Given records:
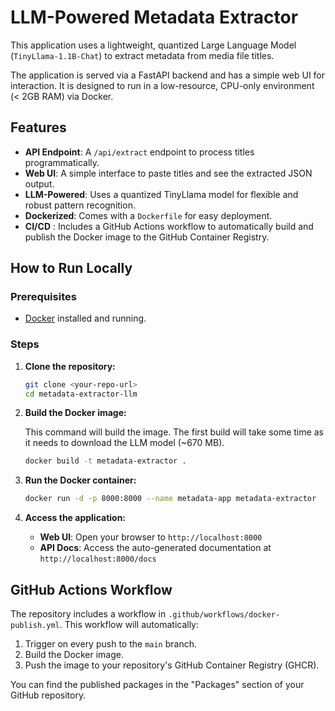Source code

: # LLM-Powered Metadata Extractor

This   application uses a lightweight, quantized Large Language Model (`TinyLlama-1.1B-Chat`) to extract metadata from media file titles.

The application is served via a FastAPI backend and has a simple web UI for interaction. It is designed to run in a low-resource, CPU-only environment (< 2GB RAM) via Docker.

## Features

- **API Endpoint**: A `/api/extract` endpoint to process titles programmatically.
- **Web UI**: A simple interface to paste titles and see the extracted JSON output.
- **LLM-Powered**: Uses a quantized TinyLlama model for flexible and robust pattern recognition.
- **Dockerized**: Comes with a `Dockerfile` for easy deployment.
- **CI/CD**  : Includes a GitHub Actions workflow to automatically build and publish the Docker image to the GitHub Container Registry.

## How to Run Locally

### Prerequisites

- [Docker](https://www.docker.com/get-started) installed and running.

### Steps

1.  **Clone the repository:**
    ```sh
    git clone <your-repo-url>
    cd metadata-extractor-llm
    ```

2.  **Build the Docker image:**

    This command will build the image. The first build will take some time as it needs to download the LLM model (~670 MB).

    ```sh
    docker build -t metadata-extractor .
    ```

3.  **Run the Docker container:**
    ```sh
    docker run -d -p 8000:8000 --name metadata-app metadata-extractor
    ```

4.  **Access the application:**
    - **Web UI**: Open your browser to `http://localhost:8000`
    - **API Docs**: Access the auto-generated documentation at `http://localhost:8000/docs`

## GitHub Actions Workflow

The repository includes a workflow in `.github/workflows/docker-publish.yml`. This workflow will automatically:
1. Trigger on every push to the `main` branch.
2. Build the Docker image.
3. Push the image to your repository's GitHub Container Registry (GHCR).

You can find the published packages in the "Packages" section of your GitHub repository.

What is needed:
Copy each line above containing the string "simple".

Answer area:
The application is served via a FastAPI backend and has a simple web UI for interaction. It is designed to run in a low-resource, CPU-only environment (< 2GB RAM) via Docker.
- **Web UI**: A simple interface to paste titles and see the extracted JSON output.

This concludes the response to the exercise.